Ve sonunda Kızıl Meydan. Kızıl meydanın bir kenarında eski kraliyet kalesi şimdiki Rusya devlet başkanı ikametgahı olan Kremlin'in duvarları, bir kenarında Saint Basilin Katedrali, bir diğer kenarında alışveriş merkezi GUM, son olarak da Devlet Tarih Müzesi yer alıyor. Yandaki fotoğrafta güzel mimarisi ve heybetli görünümüyle Devlet Tarih Müzesi görülüyor.
Meydanın bir köşesinde ise Kazan Katedrali yer alıyor.
Devlet Satış Mağazaları'nın Rusça kısaltması olan GUM, Kremlin duvarlarının hemen karşısında yer alıyor. Çarlık zamanında ticaret merkezi olarak inşa edilen bu yapı Sovyet zamanında Devlet Satış Mağazası olarak hizmet vermiş. Şimdi ise bize çok tanıdık gelen alışveriş merkezlerinden biri olarak çalışıyor.
Binanın iç dizaynı çok güzel. İtalyan mimarisi hemen kendini hissettiriyor.
Alışveriş merkezinin içinde bir de market var.

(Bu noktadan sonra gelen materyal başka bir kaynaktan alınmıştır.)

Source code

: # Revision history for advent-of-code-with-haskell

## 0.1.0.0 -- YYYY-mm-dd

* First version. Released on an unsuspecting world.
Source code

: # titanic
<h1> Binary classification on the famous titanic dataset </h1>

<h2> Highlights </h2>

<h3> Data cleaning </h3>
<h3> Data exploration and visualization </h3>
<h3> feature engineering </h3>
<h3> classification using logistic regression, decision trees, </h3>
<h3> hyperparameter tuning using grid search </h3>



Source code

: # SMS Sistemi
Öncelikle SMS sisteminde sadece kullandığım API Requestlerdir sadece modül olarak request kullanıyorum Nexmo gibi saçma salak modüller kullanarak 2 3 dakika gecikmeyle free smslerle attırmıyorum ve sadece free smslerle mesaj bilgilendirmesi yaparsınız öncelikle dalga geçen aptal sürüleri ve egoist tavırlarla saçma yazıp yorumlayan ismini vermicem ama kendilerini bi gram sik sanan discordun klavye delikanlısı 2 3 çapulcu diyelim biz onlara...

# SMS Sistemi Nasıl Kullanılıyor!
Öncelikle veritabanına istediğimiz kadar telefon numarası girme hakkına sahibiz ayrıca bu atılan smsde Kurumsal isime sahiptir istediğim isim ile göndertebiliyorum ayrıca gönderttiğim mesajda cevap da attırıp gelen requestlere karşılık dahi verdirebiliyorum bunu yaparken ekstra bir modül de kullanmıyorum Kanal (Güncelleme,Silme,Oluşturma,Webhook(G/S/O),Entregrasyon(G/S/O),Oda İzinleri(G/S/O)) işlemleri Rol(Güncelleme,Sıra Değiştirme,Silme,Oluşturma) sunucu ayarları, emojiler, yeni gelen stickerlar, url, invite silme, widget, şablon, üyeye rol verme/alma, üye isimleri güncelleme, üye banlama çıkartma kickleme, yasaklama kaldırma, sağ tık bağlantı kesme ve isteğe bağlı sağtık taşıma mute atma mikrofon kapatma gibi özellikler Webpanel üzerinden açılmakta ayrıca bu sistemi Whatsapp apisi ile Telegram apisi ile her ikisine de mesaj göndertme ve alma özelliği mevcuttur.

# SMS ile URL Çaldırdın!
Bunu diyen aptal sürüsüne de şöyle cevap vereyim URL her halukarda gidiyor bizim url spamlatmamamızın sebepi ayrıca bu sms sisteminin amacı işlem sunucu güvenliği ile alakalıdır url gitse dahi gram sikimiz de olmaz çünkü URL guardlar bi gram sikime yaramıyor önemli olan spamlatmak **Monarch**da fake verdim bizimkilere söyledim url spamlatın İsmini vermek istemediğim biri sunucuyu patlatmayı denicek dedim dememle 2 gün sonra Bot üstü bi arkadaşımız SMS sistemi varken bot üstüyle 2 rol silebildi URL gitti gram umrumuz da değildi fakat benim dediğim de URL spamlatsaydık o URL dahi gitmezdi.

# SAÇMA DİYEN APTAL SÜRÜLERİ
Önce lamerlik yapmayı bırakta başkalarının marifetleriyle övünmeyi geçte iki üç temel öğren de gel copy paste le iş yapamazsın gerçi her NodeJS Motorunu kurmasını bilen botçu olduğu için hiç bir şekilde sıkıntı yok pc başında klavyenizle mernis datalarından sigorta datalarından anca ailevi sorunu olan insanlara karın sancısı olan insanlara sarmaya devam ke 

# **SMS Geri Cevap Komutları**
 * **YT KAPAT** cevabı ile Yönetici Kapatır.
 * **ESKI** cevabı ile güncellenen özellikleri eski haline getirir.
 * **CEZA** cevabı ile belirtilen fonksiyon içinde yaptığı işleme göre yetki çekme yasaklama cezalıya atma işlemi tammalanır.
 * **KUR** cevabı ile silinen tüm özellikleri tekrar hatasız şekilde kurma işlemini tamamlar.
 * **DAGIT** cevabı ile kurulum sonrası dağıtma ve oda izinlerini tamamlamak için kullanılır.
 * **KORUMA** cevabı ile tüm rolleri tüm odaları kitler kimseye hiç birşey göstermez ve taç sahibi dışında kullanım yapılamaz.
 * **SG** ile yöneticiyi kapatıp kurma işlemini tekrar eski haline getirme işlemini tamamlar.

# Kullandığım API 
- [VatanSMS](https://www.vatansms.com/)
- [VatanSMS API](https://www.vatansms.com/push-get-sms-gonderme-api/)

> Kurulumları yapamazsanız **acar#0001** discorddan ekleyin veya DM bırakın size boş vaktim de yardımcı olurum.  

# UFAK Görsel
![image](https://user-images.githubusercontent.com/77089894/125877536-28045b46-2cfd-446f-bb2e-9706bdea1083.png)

Fakat alışık olduğumuz marketler gibi değil, yandaki fotoğrafta görüldüğü gibi fazlasıyla şık.
Ve tabii ki Moskova deyince hepimizin gözünün önüne gelen Saint Basilin Katedrali. Burası yabancılar tarafından genellikle Kremlin ile karıştırılıyor. Korkunç İvan tarafından yaptırılmış. Soğana benzeyen rengarenk sekiz kubbe, sekiz ayrı zaferi simgeliyor. Bu sekiz kubbe ortadaki dokuzuncu kubbenin etrafında yer alıyor. Kenarda duran onuncu kubbe ise Saint Basil'in mezarı için yapılmış. Rivayete göre kiliseyi inşa eden mimar, bu güzellikte bir yapı daha inşa edememesi için kör edilmiş.

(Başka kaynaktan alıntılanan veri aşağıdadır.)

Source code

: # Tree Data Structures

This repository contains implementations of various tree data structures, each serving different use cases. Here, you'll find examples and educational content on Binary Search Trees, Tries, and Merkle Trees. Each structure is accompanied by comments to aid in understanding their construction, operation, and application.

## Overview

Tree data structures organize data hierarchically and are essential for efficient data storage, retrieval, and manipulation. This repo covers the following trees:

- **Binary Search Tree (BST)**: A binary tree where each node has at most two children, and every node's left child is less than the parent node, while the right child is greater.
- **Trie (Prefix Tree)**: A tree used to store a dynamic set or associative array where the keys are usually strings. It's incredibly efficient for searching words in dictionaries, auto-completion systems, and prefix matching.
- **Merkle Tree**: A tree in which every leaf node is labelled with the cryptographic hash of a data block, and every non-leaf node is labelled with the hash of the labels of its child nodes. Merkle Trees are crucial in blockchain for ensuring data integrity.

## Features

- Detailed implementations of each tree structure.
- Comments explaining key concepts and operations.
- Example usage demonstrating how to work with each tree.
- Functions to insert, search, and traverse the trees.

Kremlin sarayı duvarlarının Kızıl Meydana bakan kısmında Lenin'in anıt mezarı var. Anıt mezardaki kırmızı renkli granit komünizmi, siyah labrador ise yası temsil ediyor. Lenin'in naaşı bu anıt mezarda cam bir lahit içerisinde mumyalanmış bir şekilde duruyor. Bu mumya, 18 ayda bir çözülüp yeniden mumyalanıyormuş. Hatta üzerindeki takım elbise bile yeni ve temiz olanıyla değiştiriliyormuş. Anıt mezar fikri Stalin tarafından önerilmiş. 1953 yılında, Stalin'in naaşı da mumyalanarak buraya konulmuş fakat, 1961 yılında, Kremlin Duvarı önüne gömülmüş.

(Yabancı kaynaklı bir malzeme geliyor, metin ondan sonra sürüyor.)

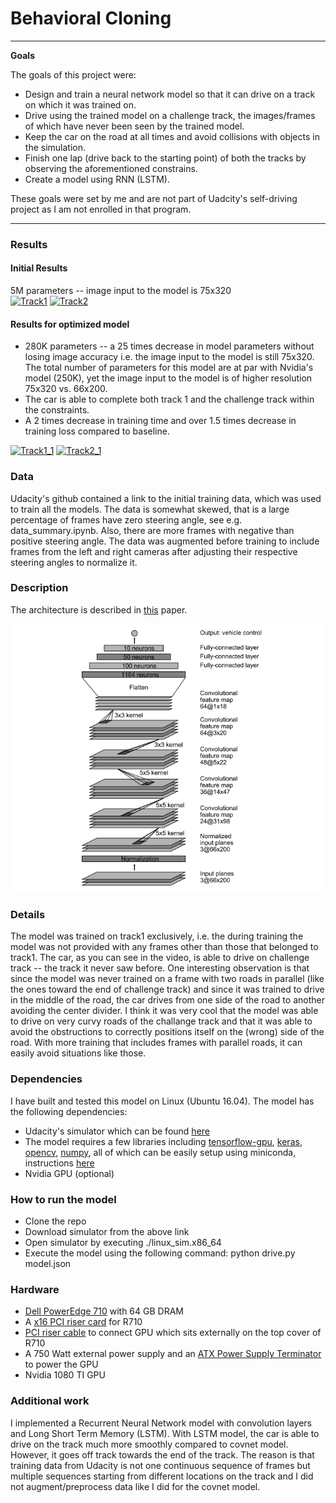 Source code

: # **Behavioral Cloning** 


---

**Goals**

The goals of this project were:
- Design and train a neural network model so that it can drive on a track on which it was trained on.
- Drive using the trained model on a challenge track, the images/frames of which have never been seen by the trained model.
- Keep the car on the road at all times and avoid collisions with objects in the simulation.
- Finish one lap (drive back to the starting point) of both the tracks by observing the aforementioned constrains.
- Create a model using RNN (LSTM).

These goals were set by me and are not part of Uadcity's self-driving project as I am not enrolled in that program.

[//]: # (Image References)

[image1]: ./examples/grayscale.jpg "Grayscale"

---

### Results

#### Initial Results
5M parameters -- image input to the model is 75x320                                                                                           
[![Track1](https://img.youtube.com/vi/sySmG0PEE14/0.jpg)](https://www.youtube.com/watch?v=sySmG0PEE14&t=2s)
[![Track2](https://img.youtube.com/vi/Zhd47unbbEc/0.jpg)](https://www.youtube.com/watch?v=Zhd47unbbEc&t=73s)

#### Results for optimized model
- 280K parameters -- a 25 times decrease in model parameters without losing image accuracy i.e. the image input to the model is still 75x320. The total number of parameters for this model are at par with Nvidia's model (250K), yet the image input to the model is of higher resolution 75x320 vs. 66x200.
- The car is able to complete both track 1 and the challenge track within the constraints. 
- A 2 times decrease in training time and over 1.5 times decrease in training loss compared to baseline.

[![Track1_1](https://img.youtube.com/vi/I_JYEPtcm5Q/0.jpg)](https://www.youtube.com/watch?v=I_JYEPtcm5Q&t=2s)
[![Track2_1](https://img.youtube.com/vi/tLaOe8gNrFY/0.jpg)](https://www.youtube.com/watch?v=tLaOe8gNrFY&t=73s)


### Data
Udacity's github contained a link to the initial training data, which was used to train all the models. The data is somewhat skewed, that is a large percentage of frames have zero steering angle, see e.g. data_summary.ipynb. Also, there are more frames with negative than positive steering angle. The data was augmented before training to include frames from the left and right cameras after adjusting their respective steering angles to normalize it.

### Description
The architecture is described in [this](https://arxiv.org/abs/1604.07316) paper.

![alt text](https://github.com/bigdata2/self-driving-car/blob/master/CarND-Behavioral-Cloning-P3/images/nvidia_model.png "Nvidia Model")

### Details

The model was trained on track1 exclusively, i.e. the during training the model was not provided with any frames other than those that belonged to track1. The car, as you can see in the video, is able to drive on challenge track -- the track it never saw before. One interesting observation is that since the model was never trained on a frame with two roads in parallel (like the ones toward the end of challenge track) and since it was trained to drive in the middle of the road, the car drives from one side of the road to another avoiding the center divider. I think it was very cool that the model was able to drive on very curvy roads of the challange track and that it was able to avoid the obstructions to correctly positions itself on the (wrong) side of the road. With more training that includes frames with parallel roads, it can easily avoid situations like those.

### Dependencies
I have built and tested this model on Linux (Ubuntu 16.04). The model has the following dependencies:
- Udacity's simulator which can be found [here](https://d17h27t6h515a5.cloudfront.net/topher/2017/February/58983558_beta-simulator-linux/beta-simulator-linux.zip)
- The model requires a few libraries including [tensorflow-gpu](https://www.tensorflow.org/install/install_linux#gpu_support), [keras](https://github.com/fchollet/keras), [opencv](http://opencv.org/), [numpy](http://www.numpy.org/), all of which can be easily setup using miniconda, instructions [here](https://github.com/udacity/CarND-Term1-Starter-Kit/blob/master/README.md)
- Nvidia GPU (optional) 


### How to run the model
- Clone the repo
- Download simulator from the above link
- Open simulator by executing ./linux_sim.x86_64
- Execute the model using the following command: python drive.py  model.json


### Hardware
 - [Dell PowerEdge 710](https://www.dell.com/downloads/global/products/pedge/en/server-poweredge-r710-tech-guidebook.pdf) with 64 GB DRAM
 - A [x16 PCI riser card](https://www.serversupply.com/ACCESSORIES/RISER%20CARD/POWEREDGE/DELL/GP347.htm) for R710
 - [PCI riser cable](https://www.newegg.com/Product/Product.aspx?Item=N82E16812183020&ignorebbr=1&nm_mc=KNC-GoogleAdwords-PC&cm_mmc=KNC-GoogleAdwords-PC-_-pla-_-Cables+-+Internal+Power+Cables-_-N82E16812183020&gclid=CN_UmtTt6dQCFYZffgodSIAImw&gclsrc=aw.ds) to connect GPU which sits externally on the top cover of R710
 - A 750 Watt external power supply and an [ATX Power Supply Terminator](http://www.frys.com/product/6489932) to power the GPU
 - Nvidia 1080 TI GPU

### Additional work
I implemented a Recurrent Neural Network model with convolution layers and Long Short Term Memory (LSTM). With LSTM model, the car is able to drive on the track much more smoothly compared to covnet model. However, it goes off track towards the end of the track. The reason is that training data from Udacity is not one continuous sequence of frames but multiple sequences starting from different locations on the track and I did not augment/preprocess data like I did for the covnet model.
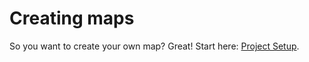 # Creating maps

So you want to create your own map? Great! Start here: [Project Setup](./creatingmaps/project-setup.md).
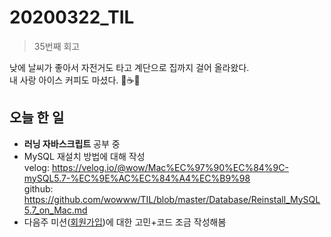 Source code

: # 20200322_TIL

> 35번째 회고

낮에 날씨가 좋아서 자전거도 타고 계단으로 집까지 걸어 올라왔다.  
내 사랑 아이스 커피도 마셨다. 💙☕️🧊

## 오늘 한 일

- **러닝 자바스크립트** 공부 중
- MySQL 재설치 방법에 대해 작성  
  velog: https://velog.io/@wow/Mac%EC%97%90%EC%84%9C-mySQL5.7-%EC%9E%AC%EC%84%A4%EC%B9%98  
  github: https://github.com/wowww/TIL/blob/master/Database/Reinstall_MySQL5.7_on_Mac.md
- 다음주 미션([회원가입](https://docs.google.com/presentation/d/1xvs24VWVJc2KhmHUoj1Rm88zvtzItzQuD-6vBuzkvA0/edit#slide=id.p))에 대한 고민+코드 조금 작성해봄
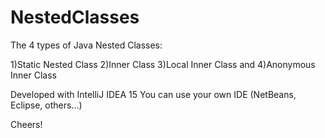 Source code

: # NestedClasses
The 4 types of Java Nested Classes:

1)Static Nested Class
2)Inner Class
3)Local Inner Class and
4)Anonymous Inner Class

Developed with IntelliJ IDEA 15
You can use your own IDE (NetBeans, Eclipse, others...)

Cheers!
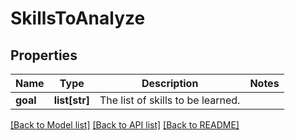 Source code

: # SkillsToAnalyze

## Properties
Name | Type | Description | Notes
------------ | ------------- | ------------- | -------------
**goal** | **list[str]** | The list of skills to be learned. | 

[[Back to Model list]](../README.md#documentation-for-models) [[Back to API list]](../README.md#documentation-for-api-endpoints) [[Back to README]](../README.md)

Mozele pazartesi hariç hergün 10:00 - 13:00 saatleri arasında ziyarete açık ve giriş ücretsiz. Biz ne yazıkki içeri giremedik çünkü sabah Ankara'dan yola çıkıp, Kızıl meydana vardığımızda çoktan öğleden sonra olmuştu. Ertesi gün de Kremlin sarayını, Arbat'ı ve Mosova metrosunu gezdik ve Kızıl Meydana dönme fıratımız olmadı. Kremlin Duvar Mezarlığında Stalin'le birlikte pek çok komünist lider ve Sovyet gömülmüş. Mesela kozmonot Yuri Gagarin'in mezarı da burada. Bu mezarlığa ilk defa 1917 tarihinde Ekim devriminde hayatını kaybeden 238 Kızıl Muhafız toplu olarak gömülmüş.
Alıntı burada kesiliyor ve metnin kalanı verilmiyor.